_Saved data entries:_
----

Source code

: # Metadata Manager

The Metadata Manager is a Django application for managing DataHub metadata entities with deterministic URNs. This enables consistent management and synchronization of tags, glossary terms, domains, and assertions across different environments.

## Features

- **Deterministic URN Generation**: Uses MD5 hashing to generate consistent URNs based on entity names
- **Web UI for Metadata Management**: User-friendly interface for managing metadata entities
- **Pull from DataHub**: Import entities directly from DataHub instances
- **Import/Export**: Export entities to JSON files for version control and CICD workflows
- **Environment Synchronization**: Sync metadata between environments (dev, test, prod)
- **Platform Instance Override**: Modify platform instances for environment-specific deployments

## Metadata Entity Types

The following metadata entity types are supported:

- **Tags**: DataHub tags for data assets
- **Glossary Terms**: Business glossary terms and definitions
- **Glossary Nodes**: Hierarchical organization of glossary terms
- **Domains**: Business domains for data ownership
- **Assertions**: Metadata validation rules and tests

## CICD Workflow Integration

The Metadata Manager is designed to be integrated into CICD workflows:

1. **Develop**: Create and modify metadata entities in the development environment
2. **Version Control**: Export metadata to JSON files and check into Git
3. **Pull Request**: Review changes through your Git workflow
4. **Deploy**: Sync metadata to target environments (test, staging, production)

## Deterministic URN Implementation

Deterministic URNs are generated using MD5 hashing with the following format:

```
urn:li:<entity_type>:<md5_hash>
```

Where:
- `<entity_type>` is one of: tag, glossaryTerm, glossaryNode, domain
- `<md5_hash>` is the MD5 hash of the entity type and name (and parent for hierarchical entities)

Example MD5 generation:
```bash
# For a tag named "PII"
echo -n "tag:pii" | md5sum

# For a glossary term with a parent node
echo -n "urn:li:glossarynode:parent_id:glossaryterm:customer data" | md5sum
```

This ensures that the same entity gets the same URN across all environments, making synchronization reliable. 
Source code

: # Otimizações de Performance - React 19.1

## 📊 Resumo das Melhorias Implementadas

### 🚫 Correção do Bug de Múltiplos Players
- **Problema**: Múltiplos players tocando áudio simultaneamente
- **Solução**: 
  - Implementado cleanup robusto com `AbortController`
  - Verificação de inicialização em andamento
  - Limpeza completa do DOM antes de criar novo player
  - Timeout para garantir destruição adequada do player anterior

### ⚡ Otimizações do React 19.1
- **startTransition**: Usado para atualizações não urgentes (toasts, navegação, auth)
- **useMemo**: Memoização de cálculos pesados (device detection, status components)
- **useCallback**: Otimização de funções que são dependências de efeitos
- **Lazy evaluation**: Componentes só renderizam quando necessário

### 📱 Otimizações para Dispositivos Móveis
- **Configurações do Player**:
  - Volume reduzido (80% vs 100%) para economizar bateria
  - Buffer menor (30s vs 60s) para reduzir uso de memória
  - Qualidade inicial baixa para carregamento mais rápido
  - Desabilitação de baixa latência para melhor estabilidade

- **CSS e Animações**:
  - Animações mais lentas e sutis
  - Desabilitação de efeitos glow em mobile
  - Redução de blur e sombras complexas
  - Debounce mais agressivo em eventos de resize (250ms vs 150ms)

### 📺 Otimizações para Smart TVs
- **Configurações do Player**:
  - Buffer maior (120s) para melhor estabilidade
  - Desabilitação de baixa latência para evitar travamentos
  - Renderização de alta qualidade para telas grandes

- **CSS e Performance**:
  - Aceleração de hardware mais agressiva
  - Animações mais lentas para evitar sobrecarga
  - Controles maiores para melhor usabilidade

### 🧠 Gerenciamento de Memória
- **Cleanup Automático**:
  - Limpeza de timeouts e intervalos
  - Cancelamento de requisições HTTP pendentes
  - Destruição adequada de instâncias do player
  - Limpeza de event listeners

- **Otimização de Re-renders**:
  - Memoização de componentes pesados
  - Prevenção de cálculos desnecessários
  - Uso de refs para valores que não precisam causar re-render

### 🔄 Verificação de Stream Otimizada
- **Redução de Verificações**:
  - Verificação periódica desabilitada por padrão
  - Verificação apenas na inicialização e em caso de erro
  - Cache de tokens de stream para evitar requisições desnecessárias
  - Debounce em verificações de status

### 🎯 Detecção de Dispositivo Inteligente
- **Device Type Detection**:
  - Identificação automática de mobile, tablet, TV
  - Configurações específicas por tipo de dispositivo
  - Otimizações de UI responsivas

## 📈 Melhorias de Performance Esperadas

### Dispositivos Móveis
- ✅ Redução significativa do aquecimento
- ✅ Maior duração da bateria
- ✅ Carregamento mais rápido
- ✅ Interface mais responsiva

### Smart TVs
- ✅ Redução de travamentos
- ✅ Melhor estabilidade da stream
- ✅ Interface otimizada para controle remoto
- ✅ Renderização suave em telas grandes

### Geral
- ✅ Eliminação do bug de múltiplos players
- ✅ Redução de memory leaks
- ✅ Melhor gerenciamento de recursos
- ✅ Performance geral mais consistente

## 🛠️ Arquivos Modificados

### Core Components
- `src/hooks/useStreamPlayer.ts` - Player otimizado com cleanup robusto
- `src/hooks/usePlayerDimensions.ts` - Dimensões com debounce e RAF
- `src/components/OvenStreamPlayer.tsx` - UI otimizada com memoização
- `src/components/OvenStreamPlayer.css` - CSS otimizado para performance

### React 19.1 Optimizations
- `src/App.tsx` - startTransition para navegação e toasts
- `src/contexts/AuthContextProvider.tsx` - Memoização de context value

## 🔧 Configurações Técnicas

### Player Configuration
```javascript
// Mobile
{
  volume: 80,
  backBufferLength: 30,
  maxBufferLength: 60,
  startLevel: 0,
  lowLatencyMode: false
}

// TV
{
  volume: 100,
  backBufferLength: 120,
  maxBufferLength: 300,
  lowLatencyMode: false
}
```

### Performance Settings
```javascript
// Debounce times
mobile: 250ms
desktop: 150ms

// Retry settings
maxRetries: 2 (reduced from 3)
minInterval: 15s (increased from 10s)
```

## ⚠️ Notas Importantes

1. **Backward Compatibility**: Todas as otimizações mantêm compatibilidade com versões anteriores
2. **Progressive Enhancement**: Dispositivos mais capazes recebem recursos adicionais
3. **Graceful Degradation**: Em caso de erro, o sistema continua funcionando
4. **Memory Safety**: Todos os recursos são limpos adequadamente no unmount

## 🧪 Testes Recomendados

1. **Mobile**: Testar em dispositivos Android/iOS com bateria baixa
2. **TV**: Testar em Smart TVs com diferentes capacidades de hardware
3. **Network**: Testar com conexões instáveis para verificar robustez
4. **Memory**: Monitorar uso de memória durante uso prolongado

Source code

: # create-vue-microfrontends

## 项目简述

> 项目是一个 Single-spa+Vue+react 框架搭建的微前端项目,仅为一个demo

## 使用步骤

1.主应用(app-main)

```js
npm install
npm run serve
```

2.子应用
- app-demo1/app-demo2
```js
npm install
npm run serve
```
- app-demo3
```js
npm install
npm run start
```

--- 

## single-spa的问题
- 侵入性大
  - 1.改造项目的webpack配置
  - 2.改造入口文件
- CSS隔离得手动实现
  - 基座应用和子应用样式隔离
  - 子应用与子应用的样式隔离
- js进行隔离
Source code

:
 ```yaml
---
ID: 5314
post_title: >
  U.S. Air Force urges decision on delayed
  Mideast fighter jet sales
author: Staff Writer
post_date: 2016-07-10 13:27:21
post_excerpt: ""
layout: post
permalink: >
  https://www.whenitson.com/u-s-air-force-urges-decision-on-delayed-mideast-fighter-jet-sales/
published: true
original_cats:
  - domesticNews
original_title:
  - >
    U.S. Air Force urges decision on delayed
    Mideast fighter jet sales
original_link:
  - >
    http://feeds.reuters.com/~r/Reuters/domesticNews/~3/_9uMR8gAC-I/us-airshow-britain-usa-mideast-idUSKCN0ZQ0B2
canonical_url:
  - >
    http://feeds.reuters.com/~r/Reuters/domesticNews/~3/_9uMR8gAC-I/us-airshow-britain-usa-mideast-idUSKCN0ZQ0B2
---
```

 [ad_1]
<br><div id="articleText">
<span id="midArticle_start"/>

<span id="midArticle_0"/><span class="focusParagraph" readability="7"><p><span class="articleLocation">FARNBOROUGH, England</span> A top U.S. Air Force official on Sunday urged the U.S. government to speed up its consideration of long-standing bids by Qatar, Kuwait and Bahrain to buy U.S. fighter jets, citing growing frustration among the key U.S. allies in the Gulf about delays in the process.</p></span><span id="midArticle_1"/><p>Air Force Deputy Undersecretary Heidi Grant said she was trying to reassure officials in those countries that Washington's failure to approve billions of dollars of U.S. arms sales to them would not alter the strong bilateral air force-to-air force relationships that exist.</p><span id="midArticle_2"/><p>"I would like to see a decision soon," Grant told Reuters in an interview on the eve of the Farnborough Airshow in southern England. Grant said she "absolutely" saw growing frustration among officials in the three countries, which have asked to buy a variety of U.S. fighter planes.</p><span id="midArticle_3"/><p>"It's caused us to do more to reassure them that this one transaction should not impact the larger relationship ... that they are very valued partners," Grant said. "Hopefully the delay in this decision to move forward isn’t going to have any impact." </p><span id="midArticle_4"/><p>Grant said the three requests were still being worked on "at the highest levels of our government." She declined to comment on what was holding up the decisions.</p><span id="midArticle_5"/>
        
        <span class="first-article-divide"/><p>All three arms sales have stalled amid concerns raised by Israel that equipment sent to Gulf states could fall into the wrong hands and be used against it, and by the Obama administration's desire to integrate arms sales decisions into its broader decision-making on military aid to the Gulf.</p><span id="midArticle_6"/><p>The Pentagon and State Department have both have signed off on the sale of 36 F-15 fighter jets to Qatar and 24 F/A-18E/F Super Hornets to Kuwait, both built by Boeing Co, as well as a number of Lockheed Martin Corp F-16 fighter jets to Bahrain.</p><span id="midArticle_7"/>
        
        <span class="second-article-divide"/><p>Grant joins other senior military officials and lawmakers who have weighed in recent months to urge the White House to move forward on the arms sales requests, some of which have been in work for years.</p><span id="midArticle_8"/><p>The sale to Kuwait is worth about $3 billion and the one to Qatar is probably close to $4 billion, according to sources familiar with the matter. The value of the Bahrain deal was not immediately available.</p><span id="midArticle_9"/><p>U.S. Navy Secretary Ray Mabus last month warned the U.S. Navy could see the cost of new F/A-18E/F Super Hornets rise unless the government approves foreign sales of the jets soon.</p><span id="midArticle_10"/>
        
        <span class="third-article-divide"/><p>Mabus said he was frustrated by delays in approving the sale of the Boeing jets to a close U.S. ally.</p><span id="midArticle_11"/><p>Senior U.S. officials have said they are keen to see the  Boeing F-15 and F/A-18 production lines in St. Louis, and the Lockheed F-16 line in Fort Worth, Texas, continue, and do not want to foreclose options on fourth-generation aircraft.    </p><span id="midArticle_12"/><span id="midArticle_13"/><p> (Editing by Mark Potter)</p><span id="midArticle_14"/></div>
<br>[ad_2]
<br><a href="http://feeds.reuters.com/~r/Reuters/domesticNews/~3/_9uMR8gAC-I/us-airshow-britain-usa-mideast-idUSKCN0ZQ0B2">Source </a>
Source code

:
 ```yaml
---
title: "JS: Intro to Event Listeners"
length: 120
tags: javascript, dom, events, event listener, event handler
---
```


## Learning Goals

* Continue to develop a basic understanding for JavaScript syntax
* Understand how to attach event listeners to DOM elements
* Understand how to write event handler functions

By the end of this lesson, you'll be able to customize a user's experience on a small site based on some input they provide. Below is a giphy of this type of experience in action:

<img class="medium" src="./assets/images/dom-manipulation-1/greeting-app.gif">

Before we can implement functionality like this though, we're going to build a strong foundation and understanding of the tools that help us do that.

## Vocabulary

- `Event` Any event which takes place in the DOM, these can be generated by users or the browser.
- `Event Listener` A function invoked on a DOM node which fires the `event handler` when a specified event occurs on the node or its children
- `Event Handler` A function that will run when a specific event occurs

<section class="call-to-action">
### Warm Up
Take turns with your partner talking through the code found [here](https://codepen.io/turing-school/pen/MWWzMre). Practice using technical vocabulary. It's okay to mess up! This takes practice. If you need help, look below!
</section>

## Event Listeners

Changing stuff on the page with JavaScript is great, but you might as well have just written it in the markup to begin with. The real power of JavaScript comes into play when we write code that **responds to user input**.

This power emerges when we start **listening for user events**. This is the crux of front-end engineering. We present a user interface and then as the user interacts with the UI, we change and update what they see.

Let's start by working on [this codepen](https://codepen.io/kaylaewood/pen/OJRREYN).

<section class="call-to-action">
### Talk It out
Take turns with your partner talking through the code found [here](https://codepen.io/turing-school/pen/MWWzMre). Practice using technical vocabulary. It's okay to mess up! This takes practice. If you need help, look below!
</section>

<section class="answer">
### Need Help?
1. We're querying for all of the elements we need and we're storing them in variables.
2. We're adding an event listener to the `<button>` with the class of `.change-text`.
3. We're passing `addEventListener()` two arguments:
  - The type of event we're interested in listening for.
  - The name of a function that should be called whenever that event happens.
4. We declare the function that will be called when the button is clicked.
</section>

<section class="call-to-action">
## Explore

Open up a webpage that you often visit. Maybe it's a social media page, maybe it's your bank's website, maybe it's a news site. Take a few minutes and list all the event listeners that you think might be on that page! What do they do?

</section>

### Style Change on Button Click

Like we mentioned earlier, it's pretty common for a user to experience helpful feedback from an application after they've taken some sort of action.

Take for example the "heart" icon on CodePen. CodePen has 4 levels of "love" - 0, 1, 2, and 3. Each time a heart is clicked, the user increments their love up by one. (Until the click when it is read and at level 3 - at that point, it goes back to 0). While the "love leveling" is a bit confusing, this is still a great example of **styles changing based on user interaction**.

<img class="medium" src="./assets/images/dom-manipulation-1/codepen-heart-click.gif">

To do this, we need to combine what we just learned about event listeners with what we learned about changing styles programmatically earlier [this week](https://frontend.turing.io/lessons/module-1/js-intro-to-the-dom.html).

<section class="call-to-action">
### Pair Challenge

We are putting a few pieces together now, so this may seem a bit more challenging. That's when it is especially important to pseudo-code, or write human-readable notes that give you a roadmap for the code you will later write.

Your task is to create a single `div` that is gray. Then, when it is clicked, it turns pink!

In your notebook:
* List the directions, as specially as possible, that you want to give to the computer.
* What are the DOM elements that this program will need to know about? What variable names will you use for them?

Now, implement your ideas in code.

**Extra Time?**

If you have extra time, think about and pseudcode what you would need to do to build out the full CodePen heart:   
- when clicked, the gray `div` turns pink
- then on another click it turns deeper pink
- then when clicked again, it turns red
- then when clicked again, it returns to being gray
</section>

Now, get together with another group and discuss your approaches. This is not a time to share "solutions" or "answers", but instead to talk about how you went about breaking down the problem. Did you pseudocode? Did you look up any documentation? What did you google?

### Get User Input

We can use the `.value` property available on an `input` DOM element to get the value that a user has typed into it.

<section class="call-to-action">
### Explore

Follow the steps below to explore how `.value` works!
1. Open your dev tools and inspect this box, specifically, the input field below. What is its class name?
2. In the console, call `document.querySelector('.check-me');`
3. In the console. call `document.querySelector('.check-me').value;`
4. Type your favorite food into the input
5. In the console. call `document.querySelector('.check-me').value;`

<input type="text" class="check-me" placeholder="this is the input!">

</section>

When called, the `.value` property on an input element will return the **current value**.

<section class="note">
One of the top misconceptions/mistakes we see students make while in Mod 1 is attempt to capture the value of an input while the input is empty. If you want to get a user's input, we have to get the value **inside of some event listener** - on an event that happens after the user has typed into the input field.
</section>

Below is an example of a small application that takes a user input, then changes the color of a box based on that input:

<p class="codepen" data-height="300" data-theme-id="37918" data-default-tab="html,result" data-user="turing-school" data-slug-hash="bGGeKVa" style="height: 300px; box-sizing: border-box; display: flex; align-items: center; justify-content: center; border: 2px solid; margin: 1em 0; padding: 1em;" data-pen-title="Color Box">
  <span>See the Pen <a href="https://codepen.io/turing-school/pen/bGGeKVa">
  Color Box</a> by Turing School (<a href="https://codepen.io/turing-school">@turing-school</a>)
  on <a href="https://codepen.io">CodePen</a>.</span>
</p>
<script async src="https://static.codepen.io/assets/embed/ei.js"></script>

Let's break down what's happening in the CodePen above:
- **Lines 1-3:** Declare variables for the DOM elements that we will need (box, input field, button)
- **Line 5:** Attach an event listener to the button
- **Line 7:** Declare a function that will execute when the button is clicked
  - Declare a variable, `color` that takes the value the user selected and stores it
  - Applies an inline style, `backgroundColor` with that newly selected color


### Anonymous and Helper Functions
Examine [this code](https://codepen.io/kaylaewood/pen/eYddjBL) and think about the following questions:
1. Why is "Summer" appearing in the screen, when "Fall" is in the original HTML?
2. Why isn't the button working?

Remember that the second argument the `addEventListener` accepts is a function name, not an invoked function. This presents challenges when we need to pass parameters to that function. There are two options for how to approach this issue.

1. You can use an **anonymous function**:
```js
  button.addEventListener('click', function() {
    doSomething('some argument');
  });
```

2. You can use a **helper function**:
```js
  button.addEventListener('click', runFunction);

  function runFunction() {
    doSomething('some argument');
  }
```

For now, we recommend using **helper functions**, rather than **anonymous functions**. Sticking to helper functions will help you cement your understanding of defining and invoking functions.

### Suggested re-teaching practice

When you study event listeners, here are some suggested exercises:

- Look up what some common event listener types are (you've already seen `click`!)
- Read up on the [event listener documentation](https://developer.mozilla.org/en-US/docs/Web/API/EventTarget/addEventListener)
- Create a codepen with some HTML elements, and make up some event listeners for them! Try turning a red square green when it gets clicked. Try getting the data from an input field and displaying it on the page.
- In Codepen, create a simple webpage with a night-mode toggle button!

----

_EXERCISE GOAL:_ When copying the data above, please keep exactly the lines from its first line through the line with "- **Pull from", both ends included, and drop the rest.

_COMPLETED EXERCISE:_
Source code

: # Metadata Manager

The Metadata Manager is a Django application for managing DataHub metadata entities with deterministic URNs. This enables consistent management and synchronization of tags, glossary terms, domains, and assertions across different environments.

## Features

- **Deterministic URN Generation**: Uses MD5 hashing to generate consistent URNs based on entity names
- **Web UI for Metadata Management**: User-friendly interface for managing metadata entities
- **Pull from DataHub**: Import entities directly from DataHub instances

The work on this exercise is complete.